The first scenario involves a simple architecture, composed by well-isolated microservices which have fully satisfied the independence principle. This kind of scenario is called “horizontal (or mono-level) architecture”. Let’s imagine a simple e-commerce with the possibility of visualizing the items, of checking an order shipping status and of setting the default details for the user, so that it is possible to memorize one’s favourite shipping addresses or methods of payment. The three microservices do not have the necessity of communicating within themselves but still the inquiry of one of them involves the one itself, the edge-service and, in case, the service-registry.
With respect to a classical monolithic architecture in which the network time would be reduced to the only communication between the client and the server, this architecture, even though really simple, adds network over-head, caused by the work done by the edge-service, and eventually by the service-registry. However the network over-head is really low and the answer delay perceived by the user is practically null. The picture below we can compare the network times that are the result of the above descripted architecture with those of a monolithic architecture. The monolithic architecture’s minimum latency, in the considered example, is around 24 milliseconds, in the case of a microserviced architecture this rise up till 49 milliseconds, as the result of the edge-service intervention that doubles the necessary connections. A particular attention needs to be paid to the maximum time. Whilst in a monolithic application this remains really similar to the minimal one, in a microservice application the maximum time corresponds to the serviceregistry intervention; This intervention introduces a new connection, trebling it with respect to a monolithic architecture. The average time is really near to the minimum time. The service-registry intervention is needed only if the registered instances in the edge-service is expired and we are the first ones to want to be served. The probability of having to wait a call to the service-registry is therefore distributed in a temporal fan “eureka-free” of about 30 seconds and between all the other clients that could update the cache for us.
The second scenario represents larger systems. Often “bigger dimensions” is synonym of “complexity” and – consequently- of tighter links between the services. It may happen that two services -even if they are sharing common workflows- because of their strongly heterogeneous context, remain separated microservices. Looking back at the e-commerce example of the previous paragraph, we can assume of implementing an item purchasing phase. Once one has click on “confirm payment” and before getting the confirmation of succeeding in it, probably our microservice architecture had inquiry a service in charge of checking the actual presence of that item in storage; a micro service in charge of take note of the orders on behalf of a seller (who has to be notified so that he can prepare the shipping), a microservice that of course provides for the payment validation and probably at the top of this flow of calls we have inquired a microservice put in place to authenticate the user in order to be able to record the interests and the buying. The above mentioned actions all belong to different contexts but their tight link is inevitable and we have to be sure that every action has been executed before assure the user of the request taking over. In similar architectures the network over-head grows up exponentially with respect to the monolithic architectures.

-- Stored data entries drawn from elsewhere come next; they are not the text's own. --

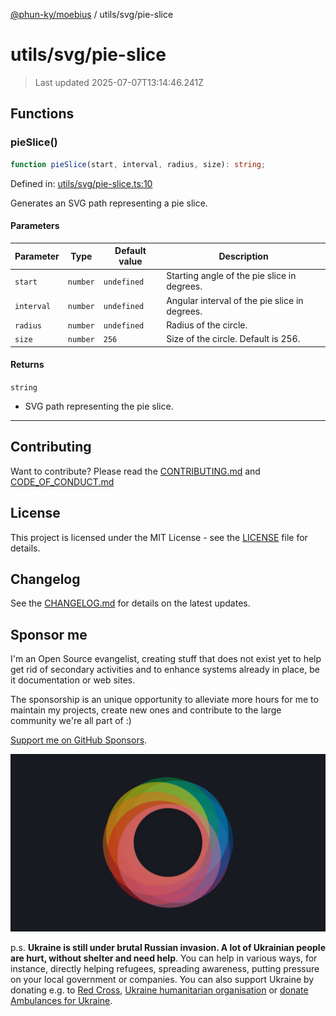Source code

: [@phun-ky/moebius](../../README.md) / utils/svg/pie-slice

# utils/svg/pie-slice

> Last updated 2025-07-07T13:14:46.241Z

##

## Functions

### pieSlice()

```ts
function pieSlice(start, interval, radius, size): string;
```

Defined in: [utils/svg/pie-slice.ts:10](https://github.com/phun-ky/moebius/blob/main/src/utils/svg/pie-slice.ts#L10)

Generates an SVG path representing a pie slice.

#### Parameters

| Parameter  | Type     | Default value | Description                                   |
| ---------- | -------- | ------------- | --------------------------------------------- |
| `start`    | `number` | `undefined`   | Starting angle of the pie slice in degrees.   |
| `interval` | `number` | `undefined`   | Angular interval of the pie slice in degrees. |
| `radius`   | `number` | `undefined`   | Radius of the circle.                         |
| `size`     | `number` | `256`         | Size of the circle. Default is 256.           |

#### Returns

`string`

- SVG path representing the pie slice.

---

## Contributing

Want to contribute? Please read the [CONTRIBUTING.md](https://github.com/phun-ky/moebius/blob/main/CONTRIBUTING.md) and [CODE_OF_CONDUCT.md](https://github.com/phun-ky/moebius/blob/main/CODE_OF_CONDUCT.md)

## License

This project is licensed under the MIT License - see the [LICENSE](https://github.com/phun-ky/moebius/blob/main/LICENSE) file for details.

## Changelog

See the [CHANGELOG.md](https://github.com/phun-ky/moebius/blob/main/CHANGELOG.md) for details on the latest updates.

## Sponsor me

I'm an Open Source evangelist, creating stuff that does not exist yet to help get rid of secondary activities and to enhance systems already in place, be it documentation or web sites.

The sponsorship is an unique opportunity to alleviate more hours for me to maintain my projects, create new ones and contribute to the large community we're all part of :)

[Support me on GitHub Sponsors](https://github.com/sponsors/phun-ky).

![logo](https://github.com/phun-ky/moebius/blob/main/public/images/logo/logo-ring.png?raw=true)

p.s. **Ukraine is still under brutal Russian invasion. A lot of Ukrainian people are hurt, without shelter and need help**. You can help in various ways, for instance, directly helping refugees, spreading awareness, putting pressure on your local government or companies. You can also support Ukraine by donating e.g. to [Red Cross](https://www.icrc.org/en/donate/ukraine), [Ukraine humanitarian organisation](https://savelife.in.ua/en/donate-en/#donate-army-card-weekly) or [donate Ambulances for Ukraine](https://www.gofundme.com/f/help-to-save-the-lives-of-civilians-in-a-war-zone).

As we have said is in this architecture that the network overhead become substantial. The presence of synchronous calls within the several microservices, whose variable multitude has to be borne in mind already in design phase. Notwithstanding in the current literature there are not exhaustive information regarding that subject. In below the pictures on the “x” axe are represented chains of calls that involve several microservices; Respectively from two to seven microservices . For each situation are described the minimum times, the average ones and the network over-head limits. As in the horizontal architecture previous case, the average times are near to the minimum ones. Also in this case the motivation is in the probability to have to inquiry in a cascade, about network topology, unaware microservices . Probability which decreases proportionally with the increase of their number. The times, above described, demonstrate how in a microservices architecture it is easy to reach network times that are greater than 500% with respect to monolithic architectures. This percentage can increase till reaching 1000% in extreme cases. In addition to it such long network period imply not insignificant charges to the developer. One of the most common errors in the web environment is :“408 Request Timeout”. In a call succession, as in the above described scenario, to have information about the average answering time means to be able to handle the errors accurately.